Our latest study has had us working through the seasons and the land of our hearts. We've cultivated and tended and this week, we cleared. It was an exercise we'd all done before in one way or another: name a burden you carry. Give it physical weight and then release it. If it is paper, burn it. If a stone, throw it. Just let Jesus have it. 

As we gathered today we each brought our own words. We shared markers and brought extra stones to mark our burdens. Then we chose our manner of release. 

There is a pond just a few miles from where we meet, and though covered in ice at this time of year, we knew that there would be holes from local fisherman. Together we piled into one vehicle and headed towards the dark frozen water. Using the flashlight on my phone, we made our way across the pond, searching out abandoned holes not yet frozen over. 

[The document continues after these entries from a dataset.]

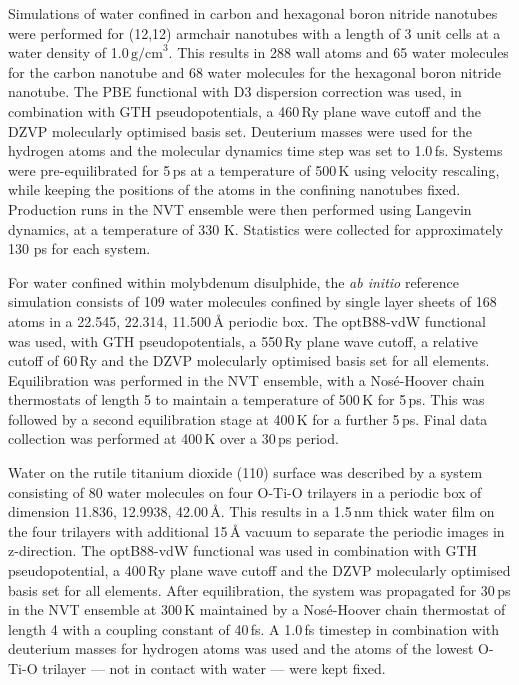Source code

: \documentclass[aip,jcp,amsmath,amssymb,floatfix,reprint,citeautoscript,noeprint]{revtex4-1}
\begin{document}
\begin{bibunit}
%
Simulations of water confined in carbon and hexagonal boron nitride nanotubes
were performed for (12,12) armchair nanotubes with a length of 3 unit cells
at a water density of 1.0\,$\mathrm{g/cm}^{3}$.
%
This results in 288 wall atoms and 65 water molecules for the carbon nanotube
and 68 water molecules for the hexagonal boron nitride nanotube.
%
The PBE functional with D3 dispersion correction was used, in combination
with GTH pseudopotentials, a 460\,Ry plane wave cutoff and the
DZVP molecularly optimised basis set.
%
Deuterium masses were used for the hydrogen atoms and the molecular
dynamics time step was set to 1.0\,fs.
%
Systems were pre-equilibrated for 5\,ps at a temperature of 500\,K
using velocity rescaling, while keeping the positions of the atoms
in the confining nanotubes fixed.
%
Production runs in the NVT ensemble were then performed using Langevin dynamics,
at a temperature of 330 K.
%
Statistics were collected for approximately 130 ps for each system.

%
For water confined within molybdenum disulphide,
the \textit{ab initio} reference simulation consists
of 109 water molecules confined by single layer  sheets
of 168 atoms in a 22.545, 22.314, 11.500\,\AA{} periodic box.
%
The optB88-vdW functional was used, with GTH pseudopotentials, a 550\,Ry plane wave cutoff,
a relative cutoff of 60\,Ry and the DZVP molecularly optimised basis set for all elements.
%
%
%
%
Equilibration was performed in the NVT ensemble, with a Nosé-Hoover chain thermostats of length 5 to maintain a temperature of 500\,K for 5\,ps.
%
This was followed by a second equilibration stage at 400\,K for a further 5\,ps.
%
Final data collection was performed at 400\,K over a 30\,ps period.

%
Water on the rutile titanium dioxide (110) surface was described by a system
consisting of 80 water molecules on four O-Ti-O trilayers
in a periodic box of dimension 11.836, 12.9938, 42.00\,\AA{}.
%
This results in a 1.5\,nm thick water film on the four
trilayers with additional 15\,\AA{} vacuum to separate the
periodic images in z-direction.
%
The optB88-vdW functional was used in combination with GTH pseudopotential,
a 400\,Ry plane wave cutoff and the DZVP molecularly optimised basis set for all elements.
%
After equilibration, the system was propagated for 30\,ps in the NVT ensemble at 300\,K
maintained by a Nosé-Hoover chain thermostat of length 4 with a coupling constant
of 40\,fs.
%
A 1.0\,fs timestep in combination with deuterium masses for hydrogen atoms
was used and the atoms of the lowest O-Ti-O trilayer --- not in contact with
water --- were kept fixed.


\end{bibunit}
\end{document}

The ice was thick, and the holes we found were small in diameter with the light echoing off their frozen walls until met the darkness of the water below. Swirling around the water, with a stick discarded on the ice, we cleared the way for our stones. 

It was sacred, there on the ice. For those minutes that we stood there, our breath in puffs against the cold air, we didn't feel the chill. All I noticed were the arms that enveloped me. The gentle whispers of their prayers echoing mine. Their strength and courage as we watched our rocks slip beneath the surface. 

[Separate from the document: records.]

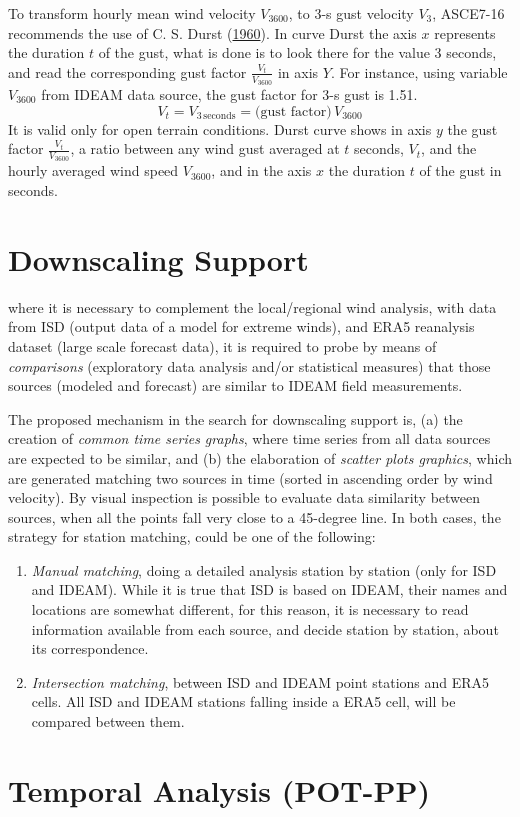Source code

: \documentclass[12pt,oneside]{reedthesis}
\begin{document}
To transform hourly mean wind velocity \(V_{3600}\), to 3-s gust velocity \(V_3\), ASCE7-16 recommends the use of C. S. Durst (\protect\hyperlink{ref-Durst1960}{1960}). In curve Durst the axis \(x\) represents the duration \(t\) of the gust, what is done is to look there for the value 3 seconds, and read the corresponding gust factor \(\frac{V_t}{V_{3600}}\) in axis \(Y\). For instance, using variable \(V_{3600}\) from IDEAM data source, the gust factor for 3-s gust is 1.51.
\begin{equation}
        V_t = V_{3\,\textrm{seconds}} = \textrm{(gust factor)}\,V_{3600}
  \label{eq:vt}
\end{equation}
It is valid only for open terrain conditions. Durst curve shows in axis \(y\) the gust factor \(\frac{V_t}{V_{3600}}\), a ratio between any wind gust averaged at \(t\) seconds, \(V_t\), and the hourly averaged wind speed \(V_{3600}\), and in the axis \(x\) the duration \(t\) of the gust in seconds.

\hypertarget{ds}{%
\section{Downscaling Support}\label{ds}}

where it is necessary to complement the local/regional wind analysis, with data from ISD (output data of a model for extreme winds), and ERA5 reanalysis dataset (large scale forecast data), it is required to probe by means of \emph{comparisons} (exploratory data analysis and/or statistical measures) that those sources (modeled and forecast) are similar to IDEAM field measurements.

The proposed mechanism in the search for downscaling support is, (a) the creation of \emph{common time series graphs}, where time series from all data sources are expected to be similar, and (b) the elaboration of \emph{scatter plots graphics}, which are generated matching two sources in time (sorted in ascending order by wind velocity). By visual inspection is possible to evaluate data similarity between sources, when all the points fall very close to a 45-degree line. In both cases, the strategy for station matching, could be one of the following:
\begin{enumerate}
\def\labelenumi{\arabic{enumi}.}
\item
  \emph{Manual matching}, doing a detailed analysis station by station (only for ISD and IDEAM). While it is true that ISD is based on IDEAM, their names and locations are somewhat different, for this reason, it is necessary to read information available from each source, and decide station by station, about its correspondence.
\item
  \emph{Intersection matching}, between ISD and IDEAM point stations and ERA5 cells. All ISD and IDEAM stations falling inside a ERA5 cell, will be compared between them.
\end{enumerate}
\hypertarget{pot-pp}{%
\section{Temporal Analysis (POT-PP)}\label{pot-pp}}
\end{document}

In a few hours time, the hole we found will be covered over in a new layer of ice. A balm to the destruction of the surface. The rocks returned back to the earth where they originated from, no longer ours to carry. Winter will lay her blanket over the covering of the pond, putting to sleep the heartache and burdens we carried. They belong to us no more. 

Physically, we cannot retrieve them. For the season they are sheltered under the layers of snow and ice. When the water thaws, they will be held in place by the mud at the bottom of the pond. The fish may take notice, but they will be left there where they land, never to be seen again. 

Emotionally-now there is the tricky part. Trusting that these burdens are no longer ours. Those stones have worked their way into the bedrock of our heart, and their loss is now felt. While freeing initially, the space they occupied can begin to feel raw and empty. The comfort that we felt in the normal now replaced with a hole that we so often feel needs filled. And it does-but not with those stones. Those sorrow and anger shaped holes, they are meant to be filled with joy. Joy that fills the space and carries a different weight. 

It will be a daily choice to to regather those stones. To emotionally keep myself on the ice-side of that pond. And there will be days when I will take that dive into the cold water. To feel the weight of that burden again in my hand. To hold it close and decide whether or not I will pick it back up again. It is quite likely that I'll name new stones with the same word to be given over again and again, until my heart releases them fully. 

And that is okay. 

I will keep trying. And failing. And trying again. But for now, my sorrow lays rests, blanketed in ice and water. And there it shall stay. 

What burdens are weighing on your heart today? What are you ready to release, that is not yours to carry?